Dans un accès de joie soudaine, il me tapa sur le genou et se renversa dans sa chaise, les sourcils relevés tout en haut de son front; je le crus tout à fait fou. Mais il reprit bientôt sa gravité, et, se penchant en avant, il me dit, après avoir tiré son mouchoir d'un air respectueux, comme s'il lui représentait réellement ma tante:
«C'est la femme du monde la plus extraordinaire, Trotwood. Pourquoi n'a-t-elle rien fait pour remettre l'ordre dans cette maison?
— C'est un sujet trop délicat et trop difficile pour qu'elle puisse s'en mêler, répondis-je.

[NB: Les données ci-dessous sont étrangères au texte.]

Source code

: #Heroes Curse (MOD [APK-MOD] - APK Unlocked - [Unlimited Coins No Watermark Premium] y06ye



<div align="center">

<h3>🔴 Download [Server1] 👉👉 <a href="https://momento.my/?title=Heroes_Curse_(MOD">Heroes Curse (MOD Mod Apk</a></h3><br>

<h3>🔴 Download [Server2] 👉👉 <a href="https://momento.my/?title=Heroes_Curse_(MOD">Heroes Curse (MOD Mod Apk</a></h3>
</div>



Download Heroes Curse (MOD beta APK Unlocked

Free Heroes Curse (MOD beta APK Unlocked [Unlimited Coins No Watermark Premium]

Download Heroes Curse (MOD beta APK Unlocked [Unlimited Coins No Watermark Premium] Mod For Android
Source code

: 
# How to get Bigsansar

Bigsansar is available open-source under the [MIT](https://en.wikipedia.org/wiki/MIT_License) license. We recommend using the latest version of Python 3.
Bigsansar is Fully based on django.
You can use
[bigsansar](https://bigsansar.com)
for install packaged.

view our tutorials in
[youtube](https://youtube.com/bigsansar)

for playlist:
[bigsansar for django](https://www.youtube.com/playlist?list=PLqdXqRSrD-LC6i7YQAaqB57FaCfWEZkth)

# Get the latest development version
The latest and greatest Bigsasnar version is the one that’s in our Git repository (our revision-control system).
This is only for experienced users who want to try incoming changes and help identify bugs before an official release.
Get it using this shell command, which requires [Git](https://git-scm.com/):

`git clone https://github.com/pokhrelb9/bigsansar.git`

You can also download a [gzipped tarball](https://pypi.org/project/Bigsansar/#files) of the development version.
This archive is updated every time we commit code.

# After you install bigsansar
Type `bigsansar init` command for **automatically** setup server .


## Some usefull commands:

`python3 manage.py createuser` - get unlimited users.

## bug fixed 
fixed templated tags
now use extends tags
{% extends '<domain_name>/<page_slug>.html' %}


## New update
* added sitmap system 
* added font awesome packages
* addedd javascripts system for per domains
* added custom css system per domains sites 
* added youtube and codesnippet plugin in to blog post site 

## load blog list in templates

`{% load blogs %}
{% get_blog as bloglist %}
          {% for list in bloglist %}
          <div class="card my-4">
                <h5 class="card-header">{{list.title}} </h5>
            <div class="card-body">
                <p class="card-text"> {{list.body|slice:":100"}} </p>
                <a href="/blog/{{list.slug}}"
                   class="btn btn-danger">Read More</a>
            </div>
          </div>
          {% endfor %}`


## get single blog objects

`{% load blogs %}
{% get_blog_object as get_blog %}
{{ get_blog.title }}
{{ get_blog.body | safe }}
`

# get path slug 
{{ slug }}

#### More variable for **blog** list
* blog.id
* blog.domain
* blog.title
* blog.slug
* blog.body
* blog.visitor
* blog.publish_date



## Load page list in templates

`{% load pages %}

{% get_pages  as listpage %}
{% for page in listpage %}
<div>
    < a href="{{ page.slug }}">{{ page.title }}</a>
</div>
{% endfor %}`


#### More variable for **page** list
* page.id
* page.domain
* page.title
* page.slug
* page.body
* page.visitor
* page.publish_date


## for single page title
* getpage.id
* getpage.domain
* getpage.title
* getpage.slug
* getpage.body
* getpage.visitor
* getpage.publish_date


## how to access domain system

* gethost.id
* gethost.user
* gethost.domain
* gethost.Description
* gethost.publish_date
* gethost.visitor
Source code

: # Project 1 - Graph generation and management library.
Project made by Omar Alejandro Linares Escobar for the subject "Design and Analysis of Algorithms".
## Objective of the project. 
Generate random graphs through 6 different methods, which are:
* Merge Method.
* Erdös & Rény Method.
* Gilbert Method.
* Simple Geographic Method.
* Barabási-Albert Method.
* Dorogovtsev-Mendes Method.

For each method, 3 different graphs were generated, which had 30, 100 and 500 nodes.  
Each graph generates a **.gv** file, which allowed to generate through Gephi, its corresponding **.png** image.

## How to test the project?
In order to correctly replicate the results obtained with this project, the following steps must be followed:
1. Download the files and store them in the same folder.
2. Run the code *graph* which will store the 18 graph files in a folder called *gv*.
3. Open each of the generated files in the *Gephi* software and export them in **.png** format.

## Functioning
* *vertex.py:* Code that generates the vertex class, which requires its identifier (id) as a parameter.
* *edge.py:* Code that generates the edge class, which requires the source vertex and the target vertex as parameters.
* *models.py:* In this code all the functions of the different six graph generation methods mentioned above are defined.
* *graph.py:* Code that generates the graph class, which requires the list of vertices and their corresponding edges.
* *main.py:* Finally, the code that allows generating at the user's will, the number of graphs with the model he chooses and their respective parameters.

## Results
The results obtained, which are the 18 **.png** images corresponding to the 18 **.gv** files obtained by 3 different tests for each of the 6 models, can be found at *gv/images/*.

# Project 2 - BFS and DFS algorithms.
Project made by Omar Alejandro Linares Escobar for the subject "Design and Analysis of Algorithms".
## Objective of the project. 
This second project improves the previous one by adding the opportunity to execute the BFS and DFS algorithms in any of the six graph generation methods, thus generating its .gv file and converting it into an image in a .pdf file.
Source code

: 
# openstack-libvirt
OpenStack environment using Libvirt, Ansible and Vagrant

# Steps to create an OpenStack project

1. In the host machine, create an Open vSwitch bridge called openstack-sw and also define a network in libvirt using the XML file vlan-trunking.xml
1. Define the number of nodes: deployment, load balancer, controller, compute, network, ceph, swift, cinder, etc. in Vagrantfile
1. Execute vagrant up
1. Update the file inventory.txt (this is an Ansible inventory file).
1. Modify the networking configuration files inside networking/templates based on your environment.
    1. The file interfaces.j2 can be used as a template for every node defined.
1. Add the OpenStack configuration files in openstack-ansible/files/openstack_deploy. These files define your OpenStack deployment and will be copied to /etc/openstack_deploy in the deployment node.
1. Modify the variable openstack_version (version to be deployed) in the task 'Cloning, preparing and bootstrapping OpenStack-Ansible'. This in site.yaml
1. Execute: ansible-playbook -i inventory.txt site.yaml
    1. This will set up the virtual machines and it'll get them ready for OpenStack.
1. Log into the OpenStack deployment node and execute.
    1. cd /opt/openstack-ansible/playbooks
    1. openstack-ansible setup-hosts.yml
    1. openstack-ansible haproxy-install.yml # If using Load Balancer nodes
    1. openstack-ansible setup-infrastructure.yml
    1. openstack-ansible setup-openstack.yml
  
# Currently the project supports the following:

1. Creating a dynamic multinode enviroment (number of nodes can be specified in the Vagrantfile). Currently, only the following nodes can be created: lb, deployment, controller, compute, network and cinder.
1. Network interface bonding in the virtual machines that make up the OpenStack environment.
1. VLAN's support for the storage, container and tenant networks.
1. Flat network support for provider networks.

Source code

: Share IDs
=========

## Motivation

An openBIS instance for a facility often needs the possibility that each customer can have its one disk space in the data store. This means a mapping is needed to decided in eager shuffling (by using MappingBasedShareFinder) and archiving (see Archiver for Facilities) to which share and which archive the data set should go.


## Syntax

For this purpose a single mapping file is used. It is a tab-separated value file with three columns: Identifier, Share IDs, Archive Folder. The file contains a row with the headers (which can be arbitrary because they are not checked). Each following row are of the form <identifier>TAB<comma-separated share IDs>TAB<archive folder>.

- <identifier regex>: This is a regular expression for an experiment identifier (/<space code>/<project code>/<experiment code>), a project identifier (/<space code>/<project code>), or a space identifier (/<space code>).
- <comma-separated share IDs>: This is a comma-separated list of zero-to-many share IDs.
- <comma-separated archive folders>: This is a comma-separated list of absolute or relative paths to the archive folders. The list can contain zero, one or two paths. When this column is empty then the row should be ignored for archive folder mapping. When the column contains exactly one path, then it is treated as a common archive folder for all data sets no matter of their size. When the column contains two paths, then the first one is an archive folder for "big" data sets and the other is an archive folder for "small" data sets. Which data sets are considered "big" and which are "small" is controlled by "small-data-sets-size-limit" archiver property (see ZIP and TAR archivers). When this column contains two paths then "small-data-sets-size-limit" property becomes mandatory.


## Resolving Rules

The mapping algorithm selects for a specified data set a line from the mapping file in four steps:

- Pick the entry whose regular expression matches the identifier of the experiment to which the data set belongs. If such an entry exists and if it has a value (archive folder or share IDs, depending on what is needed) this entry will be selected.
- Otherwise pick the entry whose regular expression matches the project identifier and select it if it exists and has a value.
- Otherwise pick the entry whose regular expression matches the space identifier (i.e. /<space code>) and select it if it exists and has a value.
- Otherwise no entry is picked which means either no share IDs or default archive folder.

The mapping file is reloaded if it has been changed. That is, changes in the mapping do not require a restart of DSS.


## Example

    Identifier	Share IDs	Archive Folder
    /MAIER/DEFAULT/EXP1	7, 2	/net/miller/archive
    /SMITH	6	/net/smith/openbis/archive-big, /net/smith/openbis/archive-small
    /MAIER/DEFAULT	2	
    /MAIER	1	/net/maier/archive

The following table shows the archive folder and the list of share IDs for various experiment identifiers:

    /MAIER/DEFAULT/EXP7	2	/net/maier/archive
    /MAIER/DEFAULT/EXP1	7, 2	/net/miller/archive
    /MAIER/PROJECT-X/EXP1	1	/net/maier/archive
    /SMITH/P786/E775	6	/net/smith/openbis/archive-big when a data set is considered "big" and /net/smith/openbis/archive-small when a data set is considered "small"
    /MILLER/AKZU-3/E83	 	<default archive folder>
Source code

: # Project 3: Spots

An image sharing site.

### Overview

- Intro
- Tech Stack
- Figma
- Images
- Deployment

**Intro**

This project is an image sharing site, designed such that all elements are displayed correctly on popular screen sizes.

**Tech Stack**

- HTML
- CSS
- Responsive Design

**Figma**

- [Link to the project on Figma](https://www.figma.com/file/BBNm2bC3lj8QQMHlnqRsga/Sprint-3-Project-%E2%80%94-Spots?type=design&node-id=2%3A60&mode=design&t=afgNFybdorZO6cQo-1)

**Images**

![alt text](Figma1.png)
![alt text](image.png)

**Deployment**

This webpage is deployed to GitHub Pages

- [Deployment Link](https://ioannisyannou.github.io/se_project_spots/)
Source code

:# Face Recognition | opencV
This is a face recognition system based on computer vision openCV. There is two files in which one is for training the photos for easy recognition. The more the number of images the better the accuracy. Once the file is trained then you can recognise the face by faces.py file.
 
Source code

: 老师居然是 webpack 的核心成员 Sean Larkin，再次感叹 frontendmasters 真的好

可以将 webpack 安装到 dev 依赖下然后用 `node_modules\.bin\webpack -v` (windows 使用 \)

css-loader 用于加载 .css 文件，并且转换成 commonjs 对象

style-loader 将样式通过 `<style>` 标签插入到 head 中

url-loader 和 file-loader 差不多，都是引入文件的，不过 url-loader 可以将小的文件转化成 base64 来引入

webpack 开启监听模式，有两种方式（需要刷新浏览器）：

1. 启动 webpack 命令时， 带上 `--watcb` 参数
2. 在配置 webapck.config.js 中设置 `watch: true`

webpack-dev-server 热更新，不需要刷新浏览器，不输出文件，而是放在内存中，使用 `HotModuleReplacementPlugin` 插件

— Et vous qui êtes si instruit, dit M. Dick en me touchant du bout du doigt, pourquoi n'avez-vous rien fait?
— Par la même raison, répondis-je encore.
— Alors j'y suis, mon enfant» repartit M. Dick. Et il se redressa devant moi d'un air encore plus triomphant, en hochant la tête et en se frappant la poitrine à coups redoublés; on aurait dit qu'il avait juré de s'arracher l'âme du corps.
«Un pauvre homme légèrement timbré, dit M. Dick, un idiot, un esprit faible, c'est de moi que je parle, vous savez, peut faire ce que ne peuvent tenter les gens les plus distingués du monde. Je les raccommoderai, mon enfant: j'essayerai, moi; ils ne m'en voudront pas. Ils ne me trouveront pas indiscret. Ils se moquent bien de ce que je puis dire, moi; quand j'aurais tort, je ne suis que Dick. Qui est-ce qui fait attention à Dick? Dick, ce n'est personne. Peuh!» Et il souffla, par mépris de son chétif individu, comme s'il jetait une paille au vent.
Heureusement il avançait dans ses explications, car nous entendions la voiture s'arrêter à la porte du jardin. Dora et ma tante allaient rentrer.